──────── Input records ────────

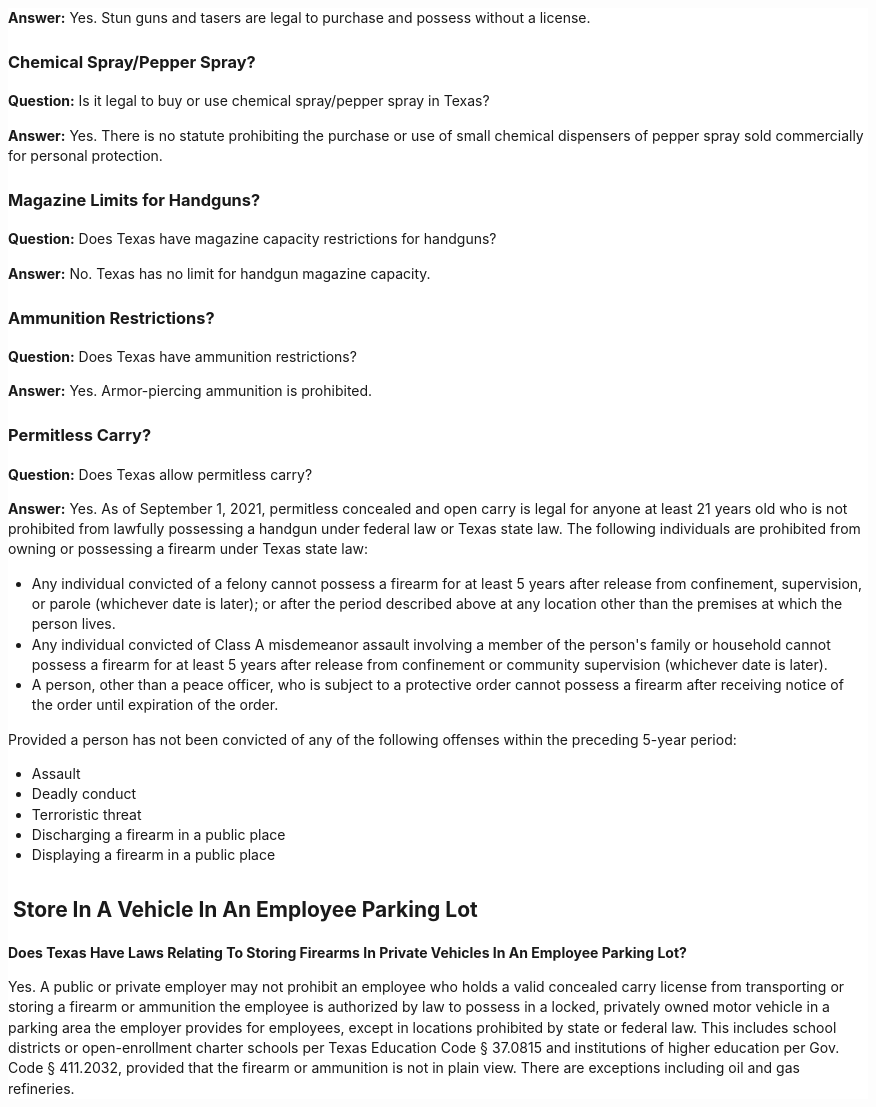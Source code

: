 **Answer:** Yes. Stun guns and tasers are legal to purchase and possess without a license.

### Chemical Spray/Pepper Spray?

**Question:** Is it legal to buy or use chemical spray/pepper spray in Texas?

**Answer:** Yes. There is no statute prohibiting the purchase or use of small chemical dispensers of pepper spray sold commercially for personal protection.

### Magazine Limits for Handguns?

**Question:** Does Texas have magazine capacity restrictions for handguns?

**Answer:** No. Texas has no limit for handgun magazine capacity.

### Ammunition Restrictions?

**Question:** Does Texas have ammunition restrictions?

**Answer:** Yes. Armor-piercing ammunition is prohibited.

### Permitless Carry?

**Question:** Does Texas allow permitless carry?

**Answer:** Yes. As of September 1, 2021, permitless concealed and open carry is legal for anyone at least 21 years old who is not prohibited from lawfully possessing a handgun under federal law or Texas state law. The following individuals are prohibited from owning or possessing a firearm under Texas state law:

*   Any individual convicted of a felony cannot possess a firearm for at least 5 years after release from confinement, supervision, or parole (whichever date is later); or after the period described above at any location other than the premises at which the person lives.
*   Any individual convicted of Class A misdemeanor assault involving a member of the person's family or household cannot possess a firearm for at least 5 years after release from confinement or community supervision (whichever date is later).
*   A person, other than a peace officer, who is subject to a protective order cannot possess a firearm after receiving notice of the order until expiration of the order.

Provided a person has not been convicted of any of the following offenses within the preceding 5-year period:

*   Assault
*   Deadly conduct
*   Terroristic threat
*   Discharging a firearm in a public place
*   Displaying a firearm in a public place

##  Store In A Vehicle In An Employee Parking Lot

**Does Texas Have Laws Relating To Storing Firearms In Private Vehicles In An Employee Parking Lot?**

Yes. A public or private employer may not prohibit an employee who holds a valid concealed carry license from transporting or storing a firearm or ammunition the employee is authorized by law to possess in a locked, privately owned motor vehicle in a parking area the employer provides for employees, except in locations prohibited by state or federal law. This includes school districts or open-enrollment charter schools per Texas Education Code ​​§ 37.0815 and institutions of higher education per Gov. Code § 411.2032, provided that the firearm or ammunition is not in plain view. There are exceptions including oil and gas refineries.
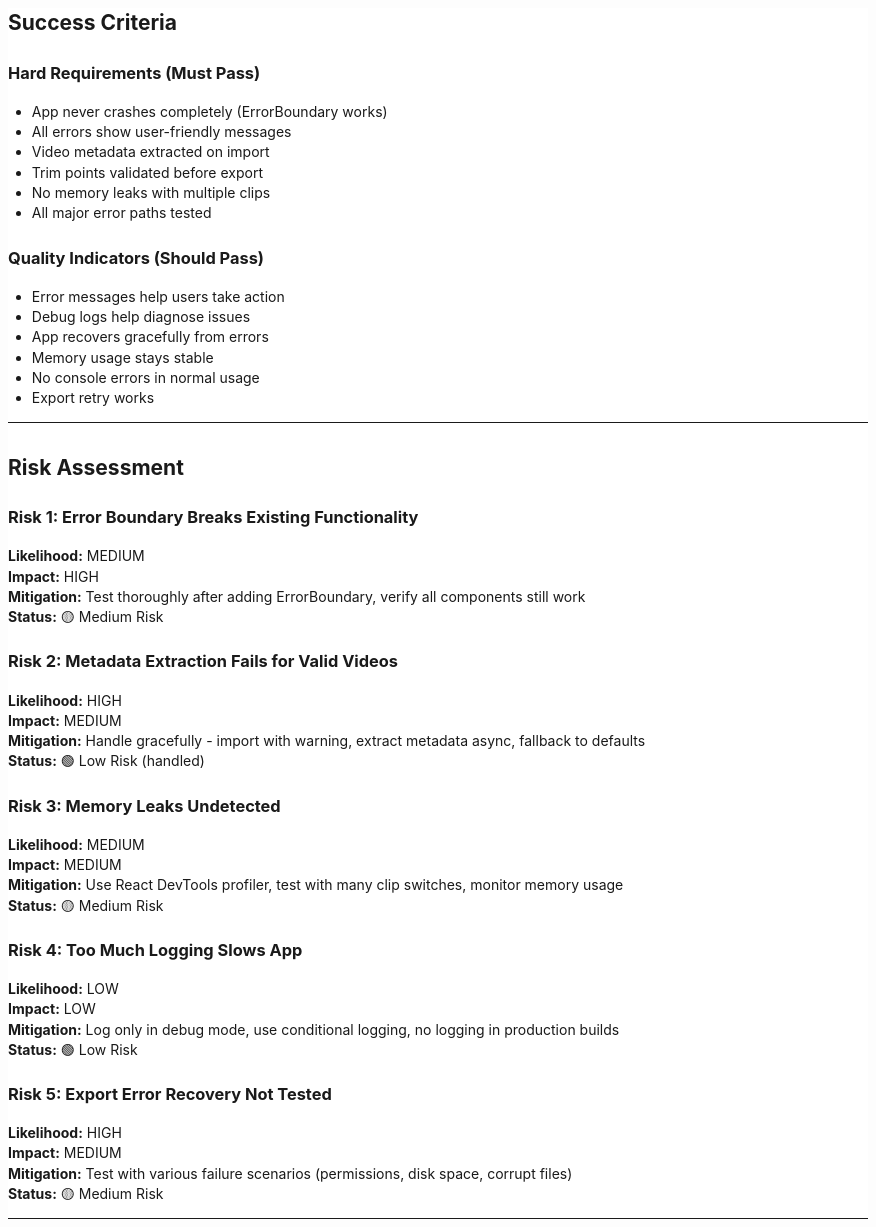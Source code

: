 
## Success Criteria

### Hard Requirements (Must Pass)
- App never crashes completely (ErrorBoundary works)
- All errors show user-friendly messages
- Video metadata extracted on import
- Trim points validated before export
- No memory leaks with multiple clips
- All major error paths tested

### Quality Indicators (Should Pass)
- Error messages help users take action
- Debug logs help diagnose issues
- App recovers gracefully from errors
- Memory usage stays stable
- No console errors in normal usage
- Export retry works

---

## Risk Assessment

### Risk 1: Error Boundary Breaks Existing Functionality
**Likelihood:** MEDIUM  
**Impact:** HIGH  
**Mitigation:** Test thoroughly after adding ErrorBoundary, verify all components still work  
**Status:** 🟡 Medium Risk

### Risk 2: Metadata Extraction Fails for Valid Videos
**Likelihood:** HIGH  
**Impact:** MEDIUM  
**Mitigation:** Handle gracefully - import with warning, extract metadata async, fallback to defaults  
**Status:** 🟢 Low Risk (handled)

### Risk 3: Memory Leaks Undetected
**Likelihood:** MEDIUM  
**Impact:** MEDIUM  
**Mitigation:** Use React DevTools profiler, test with many clip switches, monitor memory usage  
**Status:** 🟡 Medium Risk

### Risk 4: Too Much Logging Slows App
**Likelihood:** LOW  
**Impact:** LOW  
**Mitigation:** Log only in debug mode, use conditional logging, no logging in production builds  
**Status:** 🟢 Low Risk

### Risk 5: Export Error Recovery Not Tested
**Likelihood:** HIGH  
**Impact:** MEDIUM  
**Mitigation:** Test with various failure scenarios (permissions, disk space, corrupt files)  
**Status:** 🟡 Medium Risk

---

────────

Task description:
Using the data above, print exactly the lines from the line that contains "- Memory usage stays stable" through the line that contains "### Risk 4: Too Much Logging Slows App", with both included.

Completed task:
- Memory usage stays stable
- No console errors in normal usage
- Export retry works

---

## Risk Assessment

### Risk 1: Error Boundary Breaks Existing Functionality
**Likelihood:** MEDIUM  
**Impact:** HIGH  
**Mitigation:** Test thoroughly after adding ErrorBoundary, verify all components still work  
**Status:** 🟡 Medium Risk

### Risk 2: Metadata Extraction Fails for Valid Videos
**Likelihood:** HIGH  
**Impact:** MEDIUM  
**Mitigation:** Handle gracefully - import with warning, extract metadata async, fallback to defaults  
**Status:** 🟢 Low Risk (handled)

### Risk 3: Memory Leaks Undetected
**Likelihood:** MEDIUM  
**Impact:** MEDIUM  
**Mitigation:** Use React DevTools profiler, test with many clip switches, monitor memory usage  
**Status:** 🟡 Medium Risk

### Risk 4: Too Much Logging Slows App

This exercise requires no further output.